There are legal opinions for all expenses, since the judicial process is prior to their possible access to Pizarro's chair.

Castillo, who has not held public office,

also suffers the whip of corruption in his environment

.

The leader of Peru Libre (PL), the party that has welcomed him, is former governor Vladimir Cerrón, an admirer of Venezuela and Cuba and who was dismissed for his corrupt practices.

Another of the elected PL congressmen, Guillermo Bermejo, under judicial focus is Guillermo Bermejo, accused of alleged links with Shining Path terrorists.

Castillo has repeated ad nauseam

that he is neither a senderista nor a communist

, but the fear that Peru will become a new Venezuela has managed to shorten the distances between the two candidates, especially in the north of the country and in Lima.

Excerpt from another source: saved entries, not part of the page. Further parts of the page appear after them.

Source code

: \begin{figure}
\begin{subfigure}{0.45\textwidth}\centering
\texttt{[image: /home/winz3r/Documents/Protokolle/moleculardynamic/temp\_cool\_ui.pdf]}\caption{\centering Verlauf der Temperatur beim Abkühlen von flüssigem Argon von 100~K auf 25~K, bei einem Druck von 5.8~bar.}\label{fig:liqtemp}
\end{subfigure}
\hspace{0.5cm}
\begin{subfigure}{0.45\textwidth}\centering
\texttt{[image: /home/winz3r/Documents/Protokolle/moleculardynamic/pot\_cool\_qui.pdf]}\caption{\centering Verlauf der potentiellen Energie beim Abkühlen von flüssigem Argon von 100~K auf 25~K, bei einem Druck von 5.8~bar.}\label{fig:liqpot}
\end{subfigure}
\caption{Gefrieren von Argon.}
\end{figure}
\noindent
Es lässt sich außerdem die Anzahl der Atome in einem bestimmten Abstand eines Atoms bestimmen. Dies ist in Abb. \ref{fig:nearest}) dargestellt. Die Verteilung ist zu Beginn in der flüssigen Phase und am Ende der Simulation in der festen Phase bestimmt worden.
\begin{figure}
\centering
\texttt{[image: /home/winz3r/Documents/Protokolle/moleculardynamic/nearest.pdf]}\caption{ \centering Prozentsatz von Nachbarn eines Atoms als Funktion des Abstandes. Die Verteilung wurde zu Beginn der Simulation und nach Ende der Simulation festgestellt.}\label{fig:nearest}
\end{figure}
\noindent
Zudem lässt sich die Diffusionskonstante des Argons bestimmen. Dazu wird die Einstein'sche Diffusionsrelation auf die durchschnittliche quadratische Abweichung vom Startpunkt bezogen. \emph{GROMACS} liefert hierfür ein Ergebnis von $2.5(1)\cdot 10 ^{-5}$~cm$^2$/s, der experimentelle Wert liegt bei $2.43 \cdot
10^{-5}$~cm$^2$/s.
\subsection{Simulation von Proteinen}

The latest statements by the primary school teacher at the end of the campaign, in which he anticipated that as soon as he came to power he would impose a decree to expel "those who have come to disrespect" within 72 hours, scared the community Venezuelan emigrants, more than a million in Peru.

The criollos once again felt singled out by the leftist

, who had already threatened to expel the criollos who committed crimes in an attempt to distance himself from Nicolás Maduro.

"

Castillo is a sea of ​​contradictions, he carries unpresentable people in his backpack and his economic proposal is terrifying

. But Keiko has had open signal television at his whim and that had only been seen in the last years of the Fujimorato. That also scares" , sentence in political analyst Gonzalo Banda.